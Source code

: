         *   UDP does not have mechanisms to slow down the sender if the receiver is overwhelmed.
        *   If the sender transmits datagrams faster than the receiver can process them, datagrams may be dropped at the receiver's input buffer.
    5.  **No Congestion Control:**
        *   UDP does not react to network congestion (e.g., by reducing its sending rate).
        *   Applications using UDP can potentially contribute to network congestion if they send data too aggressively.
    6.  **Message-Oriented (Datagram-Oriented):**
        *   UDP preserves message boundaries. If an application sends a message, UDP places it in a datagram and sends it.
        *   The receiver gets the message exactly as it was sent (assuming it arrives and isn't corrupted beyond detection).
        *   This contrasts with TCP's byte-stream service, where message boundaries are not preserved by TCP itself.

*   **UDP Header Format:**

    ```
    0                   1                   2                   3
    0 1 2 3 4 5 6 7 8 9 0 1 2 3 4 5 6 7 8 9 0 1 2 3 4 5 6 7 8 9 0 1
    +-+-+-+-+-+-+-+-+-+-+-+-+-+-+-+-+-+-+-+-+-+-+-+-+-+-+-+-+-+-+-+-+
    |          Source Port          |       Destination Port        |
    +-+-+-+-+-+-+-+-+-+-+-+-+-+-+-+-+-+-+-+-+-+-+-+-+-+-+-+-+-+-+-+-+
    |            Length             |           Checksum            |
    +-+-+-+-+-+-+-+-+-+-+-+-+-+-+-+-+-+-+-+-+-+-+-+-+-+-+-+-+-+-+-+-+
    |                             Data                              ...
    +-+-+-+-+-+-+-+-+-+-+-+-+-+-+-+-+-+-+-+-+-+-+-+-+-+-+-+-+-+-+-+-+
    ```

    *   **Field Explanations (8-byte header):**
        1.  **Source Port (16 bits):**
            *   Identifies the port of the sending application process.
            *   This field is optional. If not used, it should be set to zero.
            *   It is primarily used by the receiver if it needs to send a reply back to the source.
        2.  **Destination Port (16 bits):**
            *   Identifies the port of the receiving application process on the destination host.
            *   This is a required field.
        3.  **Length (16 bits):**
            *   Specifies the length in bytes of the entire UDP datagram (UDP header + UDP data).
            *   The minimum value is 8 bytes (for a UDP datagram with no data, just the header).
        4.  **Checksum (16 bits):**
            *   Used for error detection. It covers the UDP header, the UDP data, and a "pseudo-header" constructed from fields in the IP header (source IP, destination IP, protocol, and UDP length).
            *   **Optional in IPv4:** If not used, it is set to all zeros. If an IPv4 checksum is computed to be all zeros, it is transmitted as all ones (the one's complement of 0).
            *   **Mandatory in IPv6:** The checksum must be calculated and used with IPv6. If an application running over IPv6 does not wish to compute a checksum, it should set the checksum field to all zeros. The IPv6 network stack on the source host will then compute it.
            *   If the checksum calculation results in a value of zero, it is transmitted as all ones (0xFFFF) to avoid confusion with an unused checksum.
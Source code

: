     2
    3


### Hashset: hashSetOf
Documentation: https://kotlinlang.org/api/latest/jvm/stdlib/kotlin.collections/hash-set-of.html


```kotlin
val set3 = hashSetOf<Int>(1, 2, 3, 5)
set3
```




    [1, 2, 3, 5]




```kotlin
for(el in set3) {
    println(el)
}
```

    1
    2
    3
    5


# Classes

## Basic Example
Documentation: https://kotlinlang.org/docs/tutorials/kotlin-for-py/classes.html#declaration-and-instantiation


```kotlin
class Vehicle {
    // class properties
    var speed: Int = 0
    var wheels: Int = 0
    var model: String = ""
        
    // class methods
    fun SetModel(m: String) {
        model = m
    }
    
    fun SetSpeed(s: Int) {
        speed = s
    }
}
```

• [WORK INSTRUCTION]: Go through the material above, and wherever a line holds the word "bytes", copy it.

• [SOLUTION TO THIS PROBLEM]:
            *   Specifies the length in bytes of the entire UDP datagram (UDP header + UDP data).
            *   The minimum value is 8 bytes (for a UDP datagram with no data, just the header).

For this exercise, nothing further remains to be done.